Nicola Lisle meets Opera Up Close artistic director Robin Norton-Hale

When Carmen was first performed in Paris in 1875, it shocked the audiences at the Opéra Comique with its graphic depiction of aggression and depravity in the shimmering heat of Seville.

Since then, Bizet’s glorious score – which includes the famous Habanera and Toreador’s Song – has perhaps softened the effects a little.

Opera Up Close’s innovative production, in a new English translation by company co-founder Robin Norton-Hale, re-examines the violence at the heart of the piece and encourages audiences to rethink their own responses to it.

“I’ve always had a problem with the fact that the opera seems to say – or certainly the productions I’ve seen seem to say – that Carmen causes her own death because she has relationships with men, and because she ends this relationship with José he kills her and that’s her fault and it’s okay,” Robin explains.

“I think that’s something we need to look at, because that’s really not okay!

“I’m not saying we need to make the whole thing really grim. She’s an amazing, sexy, magnetic character, and that is a crucial element of it.

“But the the more I worked on it with the cast, the more I thought essentially she’s a victim of domestic violence because she’s killed by her ex-partner.”

Robin has re-set the opera in a stifling, dry, dusty town in South America, where simmering tensions between men and the women can be keenly felt.

“I didn’t want it to be set when it was written, because this is something that could happen to anyone.

“I think sometimes when you take an opera, particularly a famous story, and put it in a very specific new time and place, that can be very revealing, but equally as an audience member you can get very caught up in how clever the update is, and I wanted to do something a bit more universal.”

For Robin, boredom is a key factor in the story. “I think one of the reasons this whole story happens is that everyone’s really bored,” she says.

“There’s loads of waiting around, and that’s very much in the original, in the music.

“You’ve got these soldiers who are really bored because nothing happens, and these girls working at the factory doing the same thing day after day, and they’re really bored.

“That’s why Carmen picks out José, because she’s just bored. It’s her bad luck that she picks out the wrong person.”

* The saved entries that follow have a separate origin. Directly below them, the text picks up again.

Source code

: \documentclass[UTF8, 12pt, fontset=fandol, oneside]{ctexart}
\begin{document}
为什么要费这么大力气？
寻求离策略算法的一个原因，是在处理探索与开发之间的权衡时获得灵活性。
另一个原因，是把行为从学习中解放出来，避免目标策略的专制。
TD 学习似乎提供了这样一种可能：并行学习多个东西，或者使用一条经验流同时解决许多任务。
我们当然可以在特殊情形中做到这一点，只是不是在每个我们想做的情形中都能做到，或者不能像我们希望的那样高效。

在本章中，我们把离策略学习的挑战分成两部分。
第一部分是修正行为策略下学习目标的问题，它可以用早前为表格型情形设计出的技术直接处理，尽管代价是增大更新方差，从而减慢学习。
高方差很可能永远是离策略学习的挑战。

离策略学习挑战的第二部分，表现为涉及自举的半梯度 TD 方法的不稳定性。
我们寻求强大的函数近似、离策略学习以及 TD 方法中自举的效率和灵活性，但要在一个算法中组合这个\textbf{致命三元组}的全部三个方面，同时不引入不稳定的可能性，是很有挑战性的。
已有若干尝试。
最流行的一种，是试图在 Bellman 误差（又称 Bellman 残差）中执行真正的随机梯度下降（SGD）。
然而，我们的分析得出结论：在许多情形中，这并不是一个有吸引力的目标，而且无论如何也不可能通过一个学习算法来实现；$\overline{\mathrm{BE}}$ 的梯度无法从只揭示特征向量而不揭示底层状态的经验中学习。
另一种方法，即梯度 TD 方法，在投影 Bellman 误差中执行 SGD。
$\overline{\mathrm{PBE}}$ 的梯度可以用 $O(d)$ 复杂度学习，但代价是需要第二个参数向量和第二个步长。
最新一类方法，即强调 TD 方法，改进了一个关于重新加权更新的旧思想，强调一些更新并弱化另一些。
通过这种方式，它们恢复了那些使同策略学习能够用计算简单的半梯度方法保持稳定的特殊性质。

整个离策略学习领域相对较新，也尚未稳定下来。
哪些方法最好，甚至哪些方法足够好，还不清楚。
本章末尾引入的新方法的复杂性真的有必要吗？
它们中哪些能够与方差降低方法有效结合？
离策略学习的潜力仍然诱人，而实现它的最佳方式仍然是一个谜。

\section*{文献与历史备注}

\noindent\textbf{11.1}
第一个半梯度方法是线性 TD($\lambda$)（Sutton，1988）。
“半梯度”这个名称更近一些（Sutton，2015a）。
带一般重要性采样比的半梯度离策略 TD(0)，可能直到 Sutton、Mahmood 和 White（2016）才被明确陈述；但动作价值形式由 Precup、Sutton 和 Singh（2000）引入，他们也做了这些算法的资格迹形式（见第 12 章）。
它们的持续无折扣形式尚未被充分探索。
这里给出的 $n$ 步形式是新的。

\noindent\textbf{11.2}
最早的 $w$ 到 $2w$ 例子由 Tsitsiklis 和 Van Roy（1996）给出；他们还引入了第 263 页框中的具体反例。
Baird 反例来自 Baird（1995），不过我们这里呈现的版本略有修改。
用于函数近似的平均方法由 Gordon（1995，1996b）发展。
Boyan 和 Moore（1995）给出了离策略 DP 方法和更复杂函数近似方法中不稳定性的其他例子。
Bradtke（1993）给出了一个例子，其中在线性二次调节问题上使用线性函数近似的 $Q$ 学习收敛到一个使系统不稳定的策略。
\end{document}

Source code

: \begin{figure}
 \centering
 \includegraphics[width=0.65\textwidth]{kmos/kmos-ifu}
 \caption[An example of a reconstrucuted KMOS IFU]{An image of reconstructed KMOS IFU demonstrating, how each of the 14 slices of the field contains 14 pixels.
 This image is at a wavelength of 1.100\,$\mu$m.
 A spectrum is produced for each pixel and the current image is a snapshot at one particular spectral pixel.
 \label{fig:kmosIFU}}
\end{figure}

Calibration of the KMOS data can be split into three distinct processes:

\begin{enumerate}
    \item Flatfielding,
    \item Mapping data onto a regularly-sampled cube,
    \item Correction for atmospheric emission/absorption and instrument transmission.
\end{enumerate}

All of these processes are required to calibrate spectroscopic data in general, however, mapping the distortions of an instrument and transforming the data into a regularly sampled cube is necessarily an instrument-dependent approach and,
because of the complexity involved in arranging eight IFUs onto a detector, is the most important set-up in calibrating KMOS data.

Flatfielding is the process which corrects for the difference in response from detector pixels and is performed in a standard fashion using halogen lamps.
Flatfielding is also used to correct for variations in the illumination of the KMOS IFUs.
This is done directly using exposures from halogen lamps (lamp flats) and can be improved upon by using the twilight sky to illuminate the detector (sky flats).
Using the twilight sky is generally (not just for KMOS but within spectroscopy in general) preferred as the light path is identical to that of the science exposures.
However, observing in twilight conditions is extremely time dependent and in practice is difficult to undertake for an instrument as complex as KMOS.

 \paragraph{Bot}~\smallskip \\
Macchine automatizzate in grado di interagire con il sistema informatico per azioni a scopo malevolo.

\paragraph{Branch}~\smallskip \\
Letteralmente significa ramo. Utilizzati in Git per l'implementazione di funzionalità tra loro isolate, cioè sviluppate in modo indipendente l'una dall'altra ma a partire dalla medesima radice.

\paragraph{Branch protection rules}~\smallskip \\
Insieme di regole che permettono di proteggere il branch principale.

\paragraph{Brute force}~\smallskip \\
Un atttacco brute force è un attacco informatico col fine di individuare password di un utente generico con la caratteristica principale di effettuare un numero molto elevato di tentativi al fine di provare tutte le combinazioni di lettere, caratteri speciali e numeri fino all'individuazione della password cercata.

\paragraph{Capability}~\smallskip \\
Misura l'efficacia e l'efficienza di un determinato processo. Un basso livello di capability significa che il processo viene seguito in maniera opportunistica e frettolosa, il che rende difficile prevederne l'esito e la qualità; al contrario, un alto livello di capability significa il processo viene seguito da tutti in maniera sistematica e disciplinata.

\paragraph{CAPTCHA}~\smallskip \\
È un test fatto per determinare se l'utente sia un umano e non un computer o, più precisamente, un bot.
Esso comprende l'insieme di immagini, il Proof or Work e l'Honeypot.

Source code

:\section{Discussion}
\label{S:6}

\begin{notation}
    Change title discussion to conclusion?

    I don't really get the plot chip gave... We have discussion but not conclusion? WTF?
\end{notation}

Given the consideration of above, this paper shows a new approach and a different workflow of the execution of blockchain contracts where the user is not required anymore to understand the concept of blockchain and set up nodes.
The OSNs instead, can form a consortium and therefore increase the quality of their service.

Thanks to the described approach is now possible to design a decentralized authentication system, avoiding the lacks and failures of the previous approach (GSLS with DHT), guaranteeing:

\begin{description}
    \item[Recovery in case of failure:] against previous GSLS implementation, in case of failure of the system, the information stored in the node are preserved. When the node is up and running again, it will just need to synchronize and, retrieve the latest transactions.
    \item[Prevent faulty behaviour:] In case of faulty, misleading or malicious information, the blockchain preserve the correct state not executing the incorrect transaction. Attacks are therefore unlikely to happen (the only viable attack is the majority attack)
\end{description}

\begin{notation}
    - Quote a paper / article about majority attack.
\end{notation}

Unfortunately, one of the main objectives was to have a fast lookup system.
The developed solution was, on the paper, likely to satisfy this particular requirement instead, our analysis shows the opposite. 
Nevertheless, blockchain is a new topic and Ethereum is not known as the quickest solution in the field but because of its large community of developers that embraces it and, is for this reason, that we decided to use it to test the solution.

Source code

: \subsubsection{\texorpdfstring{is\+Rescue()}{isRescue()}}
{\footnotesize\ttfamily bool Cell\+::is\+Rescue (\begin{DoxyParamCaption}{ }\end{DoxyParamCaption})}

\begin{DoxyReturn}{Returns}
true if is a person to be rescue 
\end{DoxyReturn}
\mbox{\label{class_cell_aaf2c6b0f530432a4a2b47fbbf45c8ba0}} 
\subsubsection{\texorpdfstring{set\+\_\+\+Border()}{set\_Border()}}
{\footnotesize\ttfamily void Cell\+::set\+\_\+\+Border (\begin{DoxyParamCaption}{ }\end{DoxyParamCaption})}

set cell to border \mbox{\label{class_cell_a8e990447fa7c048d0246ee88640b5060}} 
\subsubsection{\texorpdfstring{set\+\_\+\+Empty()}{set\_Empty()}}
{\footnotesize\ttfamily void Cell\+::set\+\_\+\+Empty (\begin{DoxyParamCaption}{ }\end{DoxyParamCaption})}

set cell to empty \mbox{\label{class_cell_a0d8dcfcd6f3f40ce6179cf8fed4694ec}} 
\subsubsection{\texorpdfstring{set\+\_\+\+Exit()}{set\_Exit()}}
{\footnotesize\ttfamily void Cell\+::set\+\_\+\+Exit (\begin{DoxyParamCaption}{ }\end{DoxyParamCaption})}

Robin has eschewed the traditional gypsy costumes – which she regards as a bit clichéd for modern audiences – so all the factory girls are in jumpsuits.

“We’ve not made Carmen a gypsy. I think the function of that originally was to make her different and dangerous, and I think she can be different and dangerous without that.”

The production has a cast of just nine, with an onstage “orchestra” consisting of a piano, cello, violin and flute.

“We don’t have any chorus, so everyone works really hard,” Robin says. “Carmen and José don’t really get a break.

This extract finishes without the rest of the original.